Transcript
Good afternoon. My name is Dr. Guenther Koehne. I am the Deputy Director of Miami Cancer Institute. I am also the Chief of the Marrow Transplant Program and Hematologic Malignancy Program at Miami Cancer Institute.
In addition, I am also the Chairman of the Department of Translational Medicine at Florida International University.
This is second time that we have a Miami Cancer Institute Summit of the Americas on Immunotherapies for Hematologic Malignancies.
The focus of this conference is how to best integrate novel developments, particularly of targeted therapies and immunotherapies, in the existing treatment, schedule, and plans that we have for patients with cancer, but particularly also for hematologic malignancies.
That goes from the whole variety of targeted agents that specifically interfere with the pathway of leukemia cells, for example, to specifically targeting surface molecules that are expressed on leukemia or non-Hodgkin lymphoma.
You will also hear a lot about specific targeting of multiple myeloma cells, which is a brand-new approach that also gets some headway and some real scientific interest.
All of this will be covered in this symposium.
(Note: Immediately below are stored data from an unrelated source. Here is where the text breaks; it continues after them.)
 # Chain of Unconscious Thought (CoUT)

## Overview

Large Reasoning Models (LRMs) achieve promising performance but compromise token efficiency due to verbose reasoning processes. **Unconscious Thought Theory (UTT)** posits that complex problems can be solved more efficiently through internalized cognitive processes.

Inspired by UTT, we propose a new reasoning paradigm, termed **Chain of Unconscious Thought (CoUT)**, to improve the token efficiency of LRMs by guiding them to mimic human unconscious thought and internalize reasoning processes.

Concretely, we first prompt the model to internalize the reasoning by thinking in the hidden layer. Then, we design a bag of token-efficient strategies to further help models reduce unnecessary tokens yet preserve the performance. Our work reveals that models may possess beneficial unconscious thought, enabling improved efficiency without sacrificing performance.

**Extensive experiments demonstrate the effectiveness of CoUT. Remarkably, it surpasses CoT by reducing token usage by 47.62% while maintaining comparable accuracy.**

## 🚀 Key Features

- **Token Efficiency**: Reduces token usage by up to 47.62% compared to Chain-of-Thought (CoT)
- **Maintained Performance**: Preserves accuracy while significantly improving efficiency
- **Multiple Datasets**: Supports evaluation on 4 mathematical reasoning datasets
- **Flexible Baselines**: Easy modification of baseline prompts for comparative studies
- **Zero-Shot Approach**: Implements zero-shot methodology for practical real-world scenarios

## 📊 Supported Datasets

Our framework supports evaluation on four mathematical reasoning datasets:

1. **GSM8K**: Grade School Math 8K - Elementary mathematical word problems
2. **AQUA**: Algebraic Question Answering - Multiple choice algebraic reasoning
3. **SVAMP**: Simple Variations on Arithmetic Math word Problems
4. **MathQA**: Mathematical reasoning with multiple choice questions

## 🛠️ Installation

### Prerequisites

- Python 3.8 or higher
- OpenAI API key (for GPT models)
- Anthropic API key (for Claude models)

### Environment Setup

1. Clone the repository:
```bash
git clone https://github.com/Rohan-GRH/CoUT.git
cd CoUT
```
It will allow the participants to really get within the short time period of 3 hours and half or so a real good update on where we are.
I have world-class leaders in the field that update us on particularly leukemia and multiple myeloma and non-Hodgkin lymphoma.
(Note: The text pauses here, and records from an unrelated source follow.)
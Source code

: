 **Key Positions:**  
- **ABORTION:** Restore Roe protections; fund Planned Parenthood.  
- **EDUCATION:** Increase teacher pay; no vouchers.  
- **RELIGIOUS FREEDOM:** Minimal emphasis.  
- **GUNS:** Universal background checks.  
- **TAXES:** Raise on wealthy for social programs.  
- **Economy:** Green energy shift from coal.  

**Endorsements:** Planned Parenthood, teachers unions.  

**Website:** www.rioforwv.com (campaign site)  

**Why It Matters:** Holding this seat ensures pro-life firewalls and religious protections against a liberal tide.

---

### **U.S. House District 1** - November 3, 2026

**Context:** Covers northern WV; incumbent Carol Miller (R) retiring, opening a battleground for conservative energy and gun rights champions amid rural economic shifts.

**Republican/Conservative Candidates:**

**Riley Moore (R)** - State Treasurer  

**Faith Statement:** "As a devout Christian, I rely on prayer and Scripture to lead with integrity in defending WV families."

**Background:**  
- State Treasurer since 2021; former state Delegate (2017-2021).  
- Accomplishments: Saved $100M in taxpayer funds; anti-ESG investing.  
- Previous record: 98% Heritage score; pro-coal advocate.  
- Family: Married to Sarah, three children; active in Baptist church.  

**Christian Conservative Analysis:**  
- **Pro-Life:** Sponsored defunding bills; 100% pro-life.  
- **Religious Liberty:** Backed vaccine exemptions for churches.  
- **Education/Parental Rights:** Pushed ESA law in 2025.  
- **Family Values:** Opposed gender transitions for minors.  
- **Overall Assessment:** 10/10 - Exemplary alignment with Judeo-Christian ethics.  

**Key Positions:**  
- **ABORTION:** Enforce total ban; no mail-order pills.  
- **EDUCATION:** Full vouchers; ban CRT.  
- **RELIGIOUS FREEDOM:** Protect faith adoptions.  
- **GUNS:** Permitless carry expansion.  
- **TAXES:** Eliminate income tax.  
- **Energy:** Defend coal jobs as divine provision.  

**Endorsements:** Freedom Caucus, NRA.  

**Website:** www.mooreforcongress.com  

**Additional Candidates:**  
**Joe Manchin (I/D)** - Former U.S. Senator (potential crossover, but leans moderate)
Dr. Richard Stone, for example, from Dana-Farber Institute, will update us on high-risk acute myeloid leukemia treatments. That is, FLT3-positive AMLs that are known to be high risk. They can be treated now in combination with FLT3-inhibitors. There are other targeted agents like IDH1 and IDH2 inhibitors that we try to integrate effectively into the treatment of acute myeloid leukemia.
There is Dr. Wendy Stock from the University of Chicago. She will focus on the novel treatment approaches for acute lymphoblastic leukemia.
I'm particularly enthusiastic about new approaches. You will not believe this, but there is a chemotherapy-free induction approach for acute lymphoblastic leukemia, which has been historically the most aggressive chemotherapy combination for cancers. Now, we have chemotherapy-free induction approach that can lead to complete remissions, and those remissions can be minimal residual disease negative, which is another exciting part of this whole conference, to integrate the MRD status, or minimal residual disease status, into how to treat patients before transplant or after transplant.
These are two of the highlights: but (let’s) not forget about multiple myeloma.
Dr. Adam Cohen from the University of Pennsylvania will update us on how to target best multiple myeloma with specifically the B-cell maturation antigen, or in short BCMA.
My friend from Dana-Farber, Robert Soiffer, the Chief of Transplantation, will ask the question, “How does the existence of CAR-T cells affect allogenic stem cell transplantation?”
There's sub-entities of CAR-T cells. This will be highly interesting and innovative. As you know, we all call it CAR-T cells for chimeric antigen receptor T-lymphocyte treatment approaches. Now, we will hear for the first time that there are CARs that are not T cell directed. Now, we're going to other receptor cells.
Dr. Lin from MD Anderson will tell us about CAR-NK cells.
There are others, like monocytes now can be transduced with a CAR construct and can induce an immune response at the site of the tumor. We will get a really specific update on all the novel approaches.
Robert Sackstein, the Dean of Florida International University, developed a brand-new approach on how to modify CAR-T cells with a GPS. That is not the GPS as you know it in the car, but it's glycoprotein that allow to go straight to the area of tumors in the endothelial cells and get stuck at the area of the tumor site, and they migrate out, and they go straight to the tumor.
These all are hot topics, don't you think?